Sierra Wireless Buys Junxion
Seattle-based Junxion, which rose from the ashes of wireless data operator Monet Mobile Networks in September 2004, developed a box that allows users to remotely connect to WiFi and share cellular connections. (See Junxion's Cell Through.)
The "Junxion Box" is certified with several wireless carriers and allows utilities and enterprises to deploy WiFi connectivity in places that have cellular coverage but no wired connections. For instance, the Junxion Box has been used to provide 802.11 links on buses. (See Wireless Bus Fuss and Making Tracks With the MTA.)
The concept of the Junxion Box is not far removed from the currently trendy idea of the femtocell or home basestation. Both are forms of wireless repeaters.

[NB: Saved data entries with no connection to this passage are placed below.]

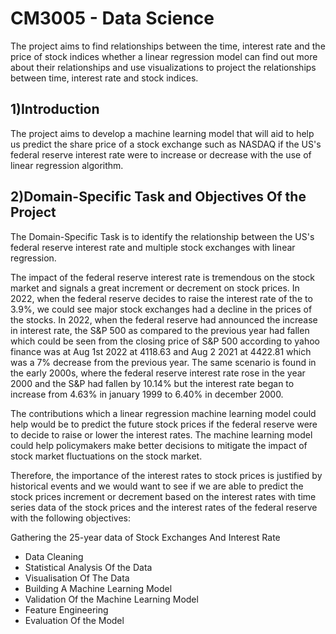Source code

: # CM3005 - Data Science

The project aims to find relationships between the time, interest rate and the price of stock indices whether a linear regression model can find out more about their relationships and use visualizations to project the relationships between time, interest rate and stock indices. 

## 1)Introduction
The project aims to develop a machine learning model that will aid to help us predict the share price of a stock exchange such as NASDAQ if the US's federal reserve interest rate were to increase or decrease with the use of linear regression algorithm.

## 2)Domain-Specific Task and Objectives Of the Project
The Domain-Specific Task is to identify the relationship between the US's federal reserve interest rate and multiple stock exchanges with linear regression.

The impact of the federal reserve interest rate is tremendous on the stock market and signals a great increment or decrement on stock prices. In 2022, when the federal reserve decides to raise the interest rate of the to 3.9%, we could see major stock exchanges had a decline in the prices of the stocks. In 2022, when the federal reserve had announced the increase in interest rate, the S&P 500 as compared to the previous year had fallen which could be seen from the closing price of S&P 500 according to yahoo finance was at Aug 1st 2022 at 4118.63 and Aug 2 2021 at 4422.81 which was a 7% decrease from the previous year. The same scenario is found in the early 2000s, where the federal reserve interest rate rose in the year 2000 and the S&P had fallen by 10.14% but the interest rate began to increase from 4.63% in january 1999 to 6.40% in december 2000.

The contributions which a linear regression machine learning model could help would be to predict the future stock prices if the federal reserve were to decide to raise or lower the interest rates. The machine learning model could help policymakers make better decisions to mitigate the impact of stock market fluctuations on the stock market.

Therefore, the importance of the interest rates to stock prices is justified by historical events and we would want to see if we are able to predict the stock prices increment or decrement based on the interest rates with time series data of the stock prices and the interest rates of the federal reserve with the following objectives:

Gathering the 25-year data of Stock Exchanges And Interest Rate
- Data Cleaning
- Statistical Analysis Of the Data
- Visualisation Of The Data
- Building A Machine Learning Model
- Validation Of the Machine Learning Model
- Feature Engineering
- Evaluation Of the Model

The Junxion box, however, uses a 3G cellular connection to front-end other wireless connections, while femtocells offload wireless traffic onto a wired connection. This makes the box more suitable for remote office and other enterprise connectivity tasks.
Junxion's technology is supported by AT&T Inc. (NYSE: T), Sprint Corp. (NYSE: S), and Verizon Wireless and incorporated in some Qualcomm Inc. (Nasdaq: QCOM) cellular routers. (See Qualcomm's Home Invasion.) The firm's main competitor in the remote wireless game is Cisco Systems Inc. (Nasdaq: CSCO).
Sierra plans to integrate Junxion's products with its mobile and machine-to-machine groups.